SUPPLIED DATA.

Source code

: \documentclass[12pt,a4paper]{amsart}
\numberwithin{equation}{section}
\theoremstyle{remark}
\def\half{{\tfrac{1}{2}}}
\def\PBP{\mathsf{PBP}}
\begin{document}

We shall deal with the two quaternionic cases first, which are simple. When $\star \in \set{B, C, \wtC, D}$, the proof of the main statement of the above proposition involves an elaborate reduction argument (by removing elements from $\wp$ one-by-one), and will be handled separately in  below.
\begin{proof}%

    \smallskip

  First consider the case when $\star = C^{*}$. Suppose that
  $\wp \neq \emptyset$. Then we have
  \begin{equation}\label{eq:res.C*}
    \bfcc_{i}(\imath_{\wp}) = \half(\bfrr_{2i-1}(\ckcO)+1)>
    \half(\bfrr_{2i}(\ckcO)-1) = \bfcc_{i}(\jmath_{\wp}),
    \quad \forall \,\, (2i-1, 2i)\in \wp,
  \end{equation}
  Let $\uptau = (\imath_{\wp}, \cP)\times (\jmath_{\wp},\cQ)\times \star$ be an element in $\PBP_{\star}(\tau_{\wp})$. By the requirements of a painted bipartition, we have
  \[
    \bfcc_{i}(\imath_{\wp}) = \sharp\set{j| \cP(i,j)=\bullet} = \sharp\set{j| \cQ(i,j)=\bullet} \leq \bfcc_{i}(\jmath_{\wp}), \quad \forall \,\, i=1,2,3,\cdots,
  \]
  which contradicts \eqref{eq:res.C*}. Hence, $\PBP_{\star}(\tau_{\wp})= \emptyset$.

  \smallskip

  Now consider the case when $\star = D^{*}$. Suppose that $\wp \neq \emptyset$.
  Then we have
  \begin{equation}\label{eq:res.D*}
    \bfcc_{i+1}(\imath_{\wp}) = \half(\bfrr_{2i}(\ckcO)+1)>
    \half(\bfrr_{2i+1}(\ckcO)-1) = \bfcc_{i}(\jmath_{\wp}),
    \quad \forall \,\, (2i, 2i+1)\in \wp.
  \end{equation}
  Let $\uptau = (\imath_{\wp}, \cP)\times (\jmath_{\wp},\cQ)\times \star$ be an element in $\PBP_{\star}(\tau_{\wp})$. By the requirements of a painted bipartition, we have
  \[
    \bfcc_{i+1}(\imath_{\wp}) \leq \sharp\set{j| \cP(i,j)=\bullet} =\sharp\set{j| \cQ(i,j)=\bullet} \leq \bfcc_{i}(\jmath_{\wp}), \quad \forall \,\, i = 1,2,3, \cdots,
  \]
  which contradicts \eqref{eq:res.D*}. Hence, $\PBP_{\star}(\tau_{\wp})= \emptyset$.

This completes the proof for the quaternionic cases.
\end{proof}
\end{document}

TASK BRIEF.
Go through the data and retype all of it exactly.

RESPONSE BOX.
Source code

: \documentclass[12pt,a4paper]{amsart}
\numberwithin{equation}{section}
\theoremstyle{remark}
\def\half{{\tfrac{1}{2}}}
\def\PBP{\mathsf{PBP}}
\begin{document}

We shall deal with the two quaternionic cases first, which are simple. When $\star \in \set{B, C, \wtC, D}$, the proof of the main statement of the above proposition involves an elaborate reduction argument (by removing elements from $\wp$ one-by-one), and will be handled separately in  below.
\begin{proof}%

    \smallskip

  First consider the case when $\star = C^{*}$. Suppose that
  $\wp \neq \emptyset$. Then we have
  \begin{equation}\label{eq:res.C*}
    \bfcc_{i}(\imath_{\wp}) = \half(\bfrr_{2i-1}(\ckcO)+1)>
    \half(\bfrr_{2i}(\ckcO)-1) = \bfcc_{i}(\jmath_{\wp}),
    \quad \forall \,\, (2i-1, 2i)\in \wp,
  \end{equation}
  Let $\uptau = (\imath_{\wp}, \cP)\times (\jmath_{\wp},\cQ)\times \star$ be an element in $\PBP_{\star}(\tau_{\wp})$. By the requirements of a painted bipartition, we have
  \[
    \bfcc_{i}(\imath_{\wp}) = \sharp\set{j| \cP(i,j)=\bullet} = \sharp\set{j| \cQ(i,j)=\bullet} \leq \bfcc_{i}(\jmath_{\wp}), \quad \forall \,\, i=1,2,3,\cdots,
  \]
  which contradicts \eqref{eq:res.C*}. Hence, $\PBP_{\star}(\tau_{\wp})= \emptyset$.

  \smallskip

  Now consider the case when $\star = D^{*}$. Suppose that $\wp \neq \emptyset$.
  Then we have
  \begin{equation}\label{eq:res.D*}
    \bfcc_{i+1}(\imath_{\wp}) = \half(\bfrr_{2i}(\ckcO)+1)>
    \half(\bfrr_{2i+1}(\ckcO)-1) = \bfcc_{i}(\jmath_{\wp}),
    \quad \forall \,\, (2i, 2i+1)\in \wp.
  \end{equation}
  Let $\uptau = (\imath_{\wp}, \cP)\times (\jmath_{\wp},\cQ)\times \star$ be an element in $\PBP_{\star}(\tau_{\wp})$. By the requirements of a painted bipartition, we have
  \[
    \bfcc_{i+1}(\imath_{\wp}) \leq \sharp\set{j| \cP(i,j)=\bullet} =\sharp\set{j| \cQ(i,j)=\bullet} \leq \bfcc_{i}(\jmath_{\wp}), \quad \forall \,\, i = 1,2,3, \cdots,
  \]
  which contradicts \eqref{eq:res.D*}. Hence, $\PBP_{\star}(\tau_{\wp})= \emptyset$.

This completes the proof for the quaternionic cases.
\end{proof}
\end{document}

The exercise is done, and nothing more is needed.